Nederlandse literatuur in de middeleeuwen/Jan van Ruusbroec
Een van de grootste Vlaamse mystieke schrijvers, Jan van Ruusbroec, werd in 1294 geboren te Ruusbroec aan de Zenne ten zuiden van Brussel. Op 11-jarige leeftijd ging hij in Brussel studeren bij een verre verwant, Jan Hinckaert, kanunnik van Sint-Goedele. Deze onderwees hem in theologie en filosofie. Van Ruusbroeck werd in 1317 tot priester gewijd en was tot 1343 kapelaan aan de kerk van St. Goedele. Toen ging hij met Hinckaert en Coudenberch naar een 'kluis' (kluizenaarsverblijf), het latere klooster Groenendael in het Zoniënbos waar hij zich overgaf aan het werkend en het schouwend leven.
Tijdens zijn verblijf in Brussel had hij reeds Die Chierheit der gheesteleker Brulocht voltooid. Daarop volgde in 1359 Spieghel der ewigher Salicheit, naar verluidt geschreven op verzoek van een non van St. Clara. Onder zijn werken wordt Van den gheestelijken Tabernacule het belangrijkste geacht; het is een voorstelling van van het mystieke ‘schouwende leven’, met name van de vereniging met God. Het Boec van seven Trappen wijst de opgang naar de zaligheid der beschouwing. Jan van Ruusbroec stierf op 2 december 1381 in Groenendaal.
Werken van Jan van Ruusbroec
bewerkenRuusbroec schreef zijn werken in een onvermengd Brussels Diets, met weinig Latijnse of Waalse woorden.
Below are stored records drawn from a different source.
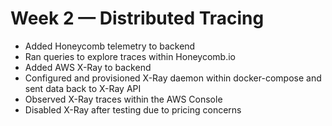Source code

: # Week 2 — Distributed Tracing

*  Added Honeycomb telemetry to backend
*  Ran queries to explore traces within Honeycomb.io
*  Added AWS X-Ray to backend
*  Configured and provisioned X-Ray daemon within docker-compose and sent data back to X-Ray API
*  Observed X-Ray traces within the AWS Console
*  Disabled X-Ray after testing due to pricing concerns
  <!-- Integrate Rollbar for Error Logging
  Trigger an error an observe an error with Rollbar
  Install WatchTower and write a custom logger to send application log data to - CloudWatch Log group -->

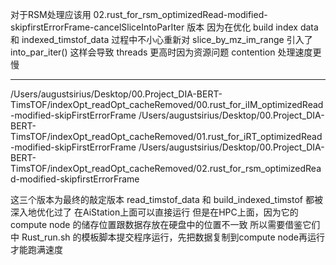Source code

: 对于RSM处理应该用 02.rust_for_rsm_optimizedRead-modified-skipfirstErrorFrame-cancelSliceIntoParIter 版本
因为在优化 build index data 和 indexed_timstof_data 过程中不小心重新对 slice_by_mz_im_range 引入了 into_par_iter() 
这样会导致 threads 更高时因为资源问题 contention 处理速度更慢

---

/Users/augustsirius/Desktop/00.Project_DIA-BERT-TimsTOF/indexOpt_readOpt_cacheRemoved/00.rust_for_iIM_optimizedRead-modified-skipFirstErrorFrame
/Users/augustsirius/Desktop/00.Project_DIA-BERT-TimsTOF/indexOpt_readOpt_cacheRemoved/01.rust_for_iRT_optimizedRead-modified-skipFirstErrorFrame
/Users/augustsirius/Desktop/00.Project_DIA-BERT-TimsTOF/indexOpt_readOpt_cacheRemoved/02.rust_for_rsm_optimizedRead-modified-skipfirstErrorFrame

这三个版本为最终的敲定版本
read_timstof_data 和 build_indexed_timstof 都被深入地优化过了
在AiStation上面可以直接运行
但是在HPC上面，因为它的compute node 的储存位置跟数据存放在硬盘中的位置不一致
所以需要借鉴它们中 Rust_run.sh 的模板脚本提交程序运行，先把数据复制到compute node再运行才能跑满速度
Nog tijdens zijn leven werden ze al in het Latijn vertaald zodat ze ook buiten de landsgrenzen konden worden gelezen. Rond 1350 las men in Zuid-Duitsland al zijn hoofdwerk Die geestelike brulocht in het Duits.
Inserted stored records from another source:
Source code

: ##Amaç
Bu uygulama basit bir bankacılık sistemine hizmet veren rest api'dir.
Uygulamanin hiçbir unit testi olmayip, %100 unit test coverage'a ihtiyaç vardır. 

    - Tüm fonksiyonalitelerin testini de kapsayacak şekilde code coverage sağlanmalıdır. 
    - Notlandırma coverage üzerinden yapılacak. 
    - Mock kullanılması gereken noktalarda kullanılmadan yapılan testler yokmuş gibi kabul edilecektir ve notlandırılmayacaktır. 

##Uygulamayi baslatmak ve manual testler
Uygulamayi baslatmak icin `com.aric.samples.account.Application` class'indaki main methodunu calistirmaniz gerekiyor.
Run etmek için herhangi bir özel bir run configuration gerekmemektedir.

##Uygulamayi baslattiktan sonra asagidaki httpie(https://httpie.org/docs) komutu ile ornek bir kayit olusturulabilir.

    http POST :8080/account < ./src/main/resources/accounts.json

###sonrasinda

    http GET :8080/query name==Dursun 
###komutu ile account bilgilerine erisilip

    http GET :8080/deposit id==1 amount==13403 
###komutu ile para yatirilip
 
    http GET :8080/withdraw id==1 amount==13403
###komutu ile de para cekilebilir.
- Die geestelike brulocht (ca. 1335)
- Vanden seven sloten (1346)
- Een spieghel der ewigher salicheit (1359)
- Dat rike der ghelieven (14de eeuw): een werk waarvan Ruusbroec de publicatie verboden had, maar dat zijn secretaris achter zijn rug om uitleende om te laten overschrijven.
- Vanden gheesteliken tabernakel (14de eeuw)
- Vanden XII dogheden (14de eeuw)
- Vanden blinckenden steen
- Dat boecksken der verclaringhe (ca. 1360): het 'boekje met de toelichting' dat Ruusbroec schreef op de de vraag op welke wijze de mysticus verbonden was met God.
- Van seven trappen (ca. 1360)
- Vanden blinckenden steen of het mystieke zoonschap (voor 1343)
- Vanden kerstenen ghelove (voor 1343)
- Vanden vier becoringhen (voor 1343)
- Vanden twaelf beghinen (voor 1380)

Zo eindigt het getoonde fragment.